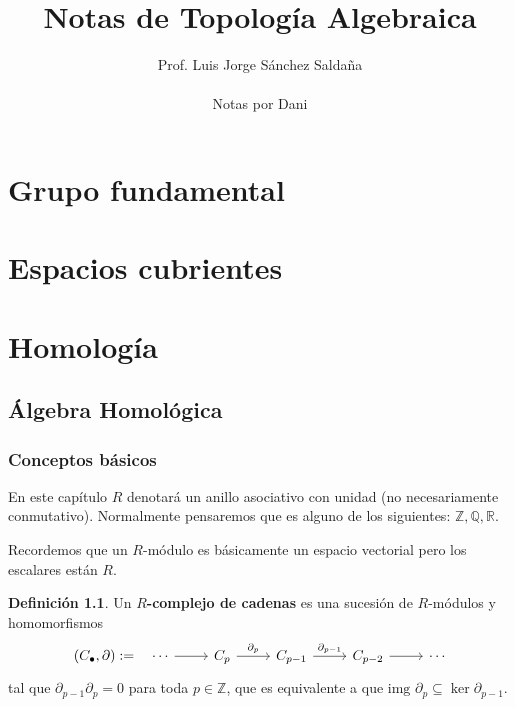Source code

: \documentclass[spanish]{book}
\title{Notas de Topología Algebraica}
\author{Prof. Luis Jorge Sánchez Saldaña\\ \\ Notas por Dani}
\theoremstyle{definition}
\newtheorem*{defn}{Definición}
\newcommand{\R}{\mathbb{R}}
\newcommand{\Z}{\mathbb{Z}}
\newcommand{\Q}{\mathbb{Q}}
\begin{document}
	\maketitle
	\tableofcontents
	
	\part{Grupo fundamental}
	
	\part{Espacios cubrientes}
	
	\part{Homología}
	\chapter{Álgebra Homológica}
	\section{Conceptos básicos}
	En este capítulo $R$ denotará un anillo asociativo con unidad (no necesariamente conmutativo). Normalmente pensaremos que es alguno de los siguientes: $\Z, \Q, \R$.
	
	Recordemos que un $R$-módulo es básicamente un espacio vectorial pero los escalares están $R$.
	\begin{defn}
		Un \textbf{$R$-complejo de cadenas} es una sucesión de $R$-módulos y homomorfismos
		\[\begin{tikzcd}
			(C_\bullet,\partial):= \quad \cdots \arrow{r} & C_p \arrow{r}{\partial_p} & C_{p-1} \arrow{r}{\partial_{p-1}} & C_{p-2} \arrow{r} & \cdots
		\end{tikzcd}\]
		tal que $\partial_{p-1}\partial_p=0$ para toda $p\in \mathbb{Z}$, que es equivalente a que $\text{img }\partial_p\subseteq\ker{\partial_{p-1}}$.
	\end{defn}
	
\end{document}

--

> _ACTIVITY_: In the material, find each line with the word "newcommand" and list it.

> _TASK OUTPUT_:
\newcommand{\R}{\mathbb{R}}
\newcommand{\Z}{\mathbb{Z}}
\newcommand{\Q}{\mathbb{Q}}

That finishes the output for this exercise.